# Ford F-150 rear seat, center console build.



## TheDavel (Sep 8, 2006)

I don't post here very often these days, but here is a neat little sub enclosure I've been working on.

I started this F-150 Crew Cab rear center console sub enclosure build the other day... Hang in there, this will all make sense when its finished.



.


----------



## TheDavel (Sep 8, 2006)




----------



## TheDavel (Sep 8, 2006)

test panels first


----------



## TheDavel (Sep 8, 2006)

A little more progress, the enclosure is about half way glued together. I set it together and tossed a 12" ring on the bottom to show where the sub will go.


----------



## TheDavel (Sep 8, 2006)




----------



## TheDavel (Sep 8, 2006)

Designed the plexi view window area and then adjusted... it happens


Picked up some paper thin acrylic




Now the part that pisses me off. I was using an MLCS template bit to cut this out and the bearing started having issues in one area, then exploded causing me to have to add filler... Still need to smooth it out. I'm not pumped, but it'll still come out nice.


----------



## TheDavel (Sep 8, 2006)

When Wes stopped by this weekend, he wanted to build a flat carpeted board for his amps to sit on. I don't know how to build that, so we built this... I walked him through the process and even let him wrap it and press his first grille!!! He was pumped on the results... I couldn't get a good photo of it to save my life.


----------



## TheDavel (Sep 8, 2006)

Then we decided to start some tweeter pods... 




He will be finishing them on his own. It was his first go at using my typical method. I'm sure they will come out top notch!


----------



## TheDavel (Sep 8, 2006)




----------



## TheDavel (Sep 8, 2006)

some nasty photos, but figured people might want to see some more...


----------



## TheDavel (Sep 8, 2006)

time for some wire management.... still a rough draft, buy you'll get the picture soon enough






Copper was ugly, so I changed to aluminum


----------



## TheDavel (Sep 8, 2006)




----------



## TheDavel (Sep 8, 2006)




----------



## TheDavel (Sep 8, 2006)

More to come, I think its about 1/2 way done.


----------



## maggie-g (Aug 20, 2014)

pure tits!!! you are quite the expert craftsman! you should have a show on the DIY channel.


----------



## seafish (Aug 1, 2012)

that is BEYOND amazing…I really like the way you used the MDF to make what I assume are interior baffles to help break up and reduce standing waves and reflections inside the box. OUTSTANDING work!!!! 
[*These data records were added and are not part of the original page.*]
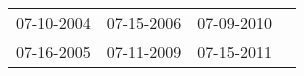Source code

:\begin{supertabular}{llll}
 07-10-2004 &  07-15-2006 &  07-09-2010 \\
 07-16-2005 &  07-11-2009 &  07-15-2011 \\
\end{supertabular}
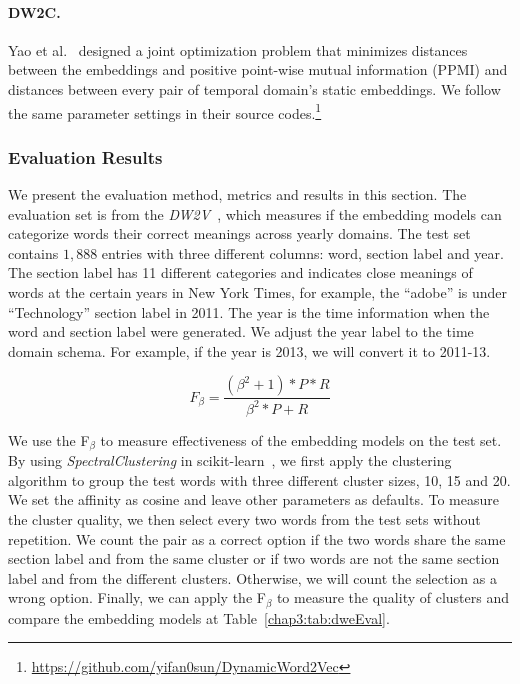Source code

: \paragraph{DW2C.} 
Yao et al.~\cite{yao2018dynamic} designed a joint optimization problem that minimizes distances between the embeddings and positive point-wise mutual information (PPMI) and distances between every pair of temporal domain's static embeddings. We follow the same parameter settings in their source codes.\footnote{\url{https://github.com/yifan0sun/DynamicWord2Vec}}

\subsubsection{Evaluation Results}
We present the evaluation method, metrics and results in this section.
The evaluation set is from the \textit{DW2V}~\cite{yao2018dynamic}, which measures if the embedding models can categorize words their correct meanings across yearly domains. 
The test set contains $1,888$ entries with three different columns: word, section label and year.
The section label has 11 different categories and indicates close meanings of words at the certain years in New York Times, for example, the ``adobe'' is under ``Technology'' section label in 2011.
The year is the time information when the word and section label were generated.
We adjust the year label to the time domain schema.
For example, if the year is 2013, we will convert it to 2011-13.

$$F_\beta = \frac{(\beta^2 + 1) * P * R}{\beta^2*P + R}$$

We use the F$_\beta$ to measure effectiveness of the embedding models on the test set.
By using \textit{SpectralClustering} in scikit-learn~\cite{pedregosa2011scikit}, we first apply the clustering algorithm to group the test words with three different cluster sizes, 10, 15 and 20. 
We set the affinity as cosine and leave other parameters as defaults.
To measure the cluster quality, we then select every two words from the test sets without repetition.
We count the pair as a correct option if the two words share the same section label and from the same cluster or if two words are not the same section label and from the different clusters.
Otherwise, we will count the selection as a wrong option.
Finally, we can apply the F$_\beta$ to measure the quality of clusters and compare the embedding models at Table~\ref{chap3:tab:dweEval}.

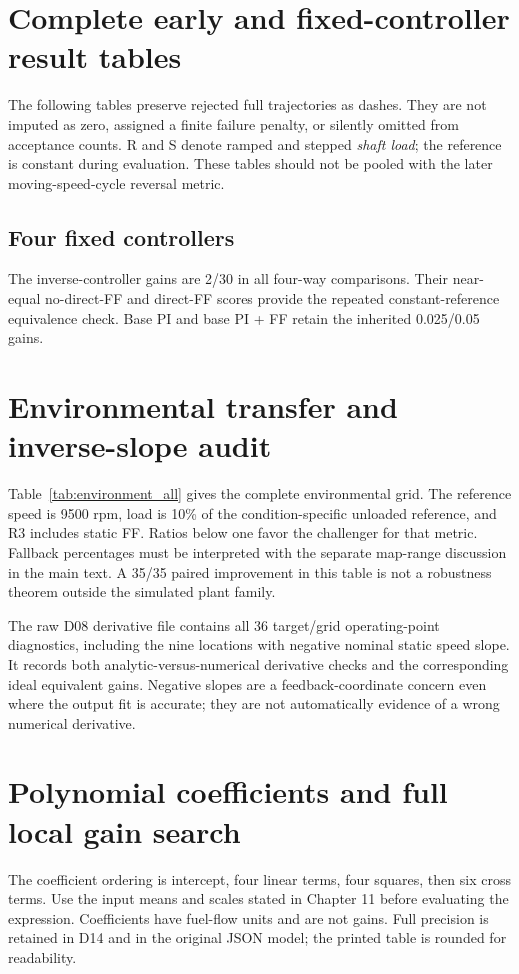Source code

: \documentclass[11pt,a4paper,oneside]{report}
\begin{document}
\appendix
\chapter{Complete early and fixed-controller result tables}
\label{app:early}
The following tables preserve rejected full trajectories as dashes. They are not imputed as zero, assigned a finite failure penalty, or silently omitted from acceptance counts. R and S denote ramped and stepped \emph{shaft load}; the reference is constant during evaluation. These tables should not be pooled with the later moving-speed-cycle reversal metric.


\clearpage
\section{Four fixed controllers}
\label{app:fixed}
The inverse-controller gains are 2/30 in all four-way comparisons. Their near-equal no-direct-FF and direct-FF scores provide the repeated constant-reference equivalence check. Base PI and base PI + FF retain the inherited 0.025/0.05 gains.



\clearpage

\chapter{Environmental transfer and inverse-slope audit}
\label{app:grid}
Table~\ref{tab:environment_all} gives the complete environmental grid. The reference speed is 9500 rpm, load is 10\% of the condition-specific unloaded reference, and R3 includes static FF. Ratios below one favor the challenger for that metric. Fallback percentages must be interpreted with the separate map-range discussion in the main text. A 35/35 paired improvement in this table is not a robustness theorem outside the simulated plant family.

The raw D08 derivative file contains all 36 target/grid operating-point diagnostics, including the nine locations with negative nominal static speed slope. It records both analytic-versus-numerical derivative checks and the corresponding ideal equivalent gains. Negative slopes are a feedback-coordinate concern even where the output fit is accurate; they are not automatically evidence of a wrong numerical derivative.

\chapter{Polynomial coefficients and full local gain search}
\label{app:poly}
The coefficient ordering is intercept, four linear terms, four squares, then six cross terms. Use the input means and scales stated in Chapter 11 before evaluating the expression. Coefficients have fuel-flow units and are not gains. Full precision is retained in D14 and in the original JSON model; the printed table is rounded for readability.

\clearpage
\end{document}
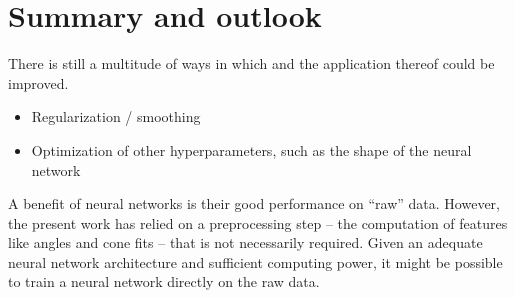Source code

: \chapter{Summary and outlook}

There is still a multitude of ways in which \dsea{} and the application thereof could be improved.
\begin{itemize}
  \item Regularization / smoothing
  \item Optimization of other hyperparameters, such as the shape of the neural network
\end{itemize}

A benefit of neural networks is their good performance on \enquote{raw} data.
However,
the present work has relied on a preprocessing step %
  – the computation of features like angles and cone fits –
that is not necessarily required.
Given an adequate neural network architecture and sufficient computing power,
it might be possible to train a neural network directly on the raw data.


\blindtext[3]
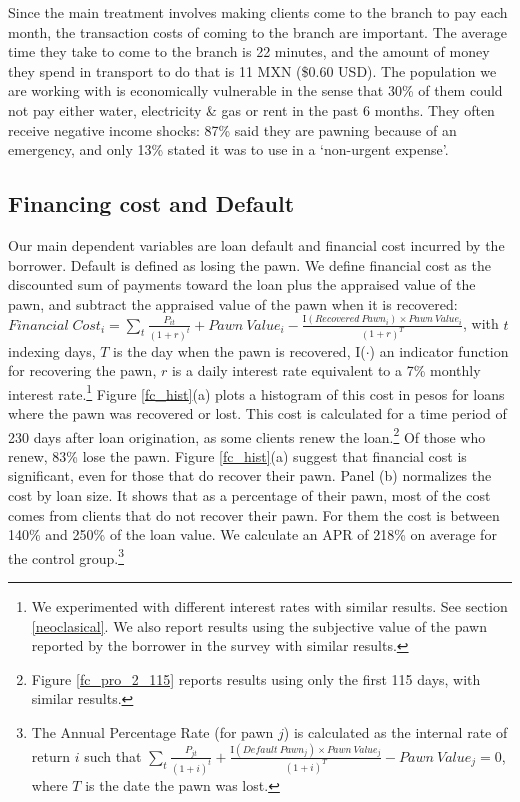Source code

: \documentclass[oneside,11pt]{article}
\begin{document}
Since the main treatment involves making clients come to the branch to pay each month, the transaction costs of coming to the branch are important. The average time they take to come to the branch is 22 minutes, and the amount of money they spend in transport to do that is 11 MXN (\$0.60 USD).  
The population we are working with is economically vulnerable in the sense that 30\% of them could not pay either water, electricity \& gas or rent in the past 6 months. They often receive negative income shocks: 87\% said they are pawning because of an emergency, and only 13\% stated it was to use in a `non-urgent expense'.


\subsection{Financing cost and Default} \label{FC_def}

Our main dependent variables are loan default and financial cost incurred by the borrower. Default is defined as losing the pawn. We define financial cost as the discounted sum of payments toward the loan plus the appraised value of the pawn, and subtract the appraised value of the pawn when it is recovered: $Financial \; Cost_i = \sum_t \frac{P_{it}}{(1+r)^t} + Pawn \: Value_i - \frac{\text{I}(Recovered \: Pawn_i) \times Pawn \: Value_i}{(1+r)^T}$, with $t$ indexing days, $T$ is the day when the pawn is recovered, I($\cdot$) an indicator function for recovering the pawn, $r$ is a daily interest rate equivalent to a 7\% monthly interest rate.\footnote{We experimented with different interest rates with similar results. See section \ref{neoclasical}. We also report results using the subjective value of the pawn reported by the borrower in the survey with similar results.} Figure \ref{fc_hist}(a) plots a histogram of this cost in pesos for loans where the pawn was recovered or lost. This cost is calculated for a time period of 230 days after loan origination, as %
some clients renew the loan.\footnote{Figure \ref{fc_pro_2_115} reports results using only the first 115 days, with similar results.} Of those who renew, 83\% lose the pawn. Figure \ref{fc_hist}(a) suggest that financial cost is significant, even for those that do recover their pawn. Panel (b) normalizes the cost by loan size. It shows that as a percentage of their pawn, most of the cost comes from clients that do not recover their pawn. For them the cost is between 140\% and 250\% of the loan value. %
We calculate an APR of 218\% on average for the control group.\footnote{The Annual Percentage Rate (for pawn $j$) is calculated as the internal rate of return $i$ such that $\sum_t \frac{P_{jt}}{(1+i)^t} + \frac{\text{I}(Default \: Pawn_j) \times Pawn \: Value_j}{(1+i)^T} - Pawn \: Value_j = 0$, where $T$ is the date the pawn was lost.}
\end{document}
Please keep posting pics…I simply LOVE the last one that makes it look like the box is loaded with multiple subwoofers. I though for a second that I had missed something and that you actually installed that many subs…lol…until I quickly realized it was reflections from the acrylic.


----------



## shawnk (Jan 11, 2010)

Awesome work Dave!! :rockon::rockon::rockon:


----------



## Timelessr1 (Feb 12, 2010)

Very nice!


----------



## Mic10is (Aug 20, 2007)

that there is the bees knees sir. well done


----------



## sinister-kustoms (Jul 22, 2009)

Have been watching this on the Fab. Nation FB page. Epic work man. Looking forward to seeing the finished result.


----------



## jimmyjames16 (Dec 12, 2006)

Absolutely Beautiful!!!!


----------



## I800C0LLECT (Jan 26, 2009)

speechless.


----------



## TheDavel (Sep 8, 2006)

That's a hilarious pic^ and thanks!


----------



## TheDavel (Sep 8, 2006)

The wiring isn't final, just a rough idea still... its not symmetrical enough for it to pass my quality test.


----------



## maggie-g (Aug 20, 2014)




----------



## 1Sik1500 (May 19, 2015)

WOW. Great work!


----------



## TheDavel (Sep 8, 2006)

shawnk said:


> Awesome work Dave!! :rockon::rockon::rockon:





Mic10is said:


> that there is the bees knees sir. well done





sinister-kustoms said:


> Have been watching this on the Fab. Nation FB page. Epic work man. Looking forward to seeing the finished result.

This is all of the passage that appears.